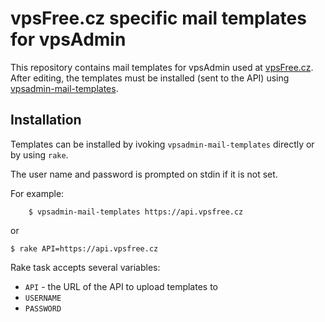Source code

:# vpsFree.cz specific mail templates for vpsAdmin

This repository contains mail templates for vpsAdmin used at
[vpsFree.cz](http://www.vpsfree.cz). After editing, the templates must be
installed (sent to the API) using
[vpsadmin-mail-templates](https://github.com/vpsfreecz/vpsadmin-mail-templates).

## Installation

Templates can be installed by ivoking `vpsadmin-mail-templates` directly
or by using `rake`.

The user name and password is prompted on stdin if it is not set.

For example:

        $ vpsadmin-mail-templates https://api.vpsfree.cz

or

	$ rake API=https://api.vpsfree.cz

Rake task accepts several variables:

 - `API` - the URL of the API to upload templates to
 - `USERNAME`
 - `PASSWORD`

- **Task prompt**
Of the entries above, tally the lines with "using" in them. Only the total should be given.

- **Output for this task**
2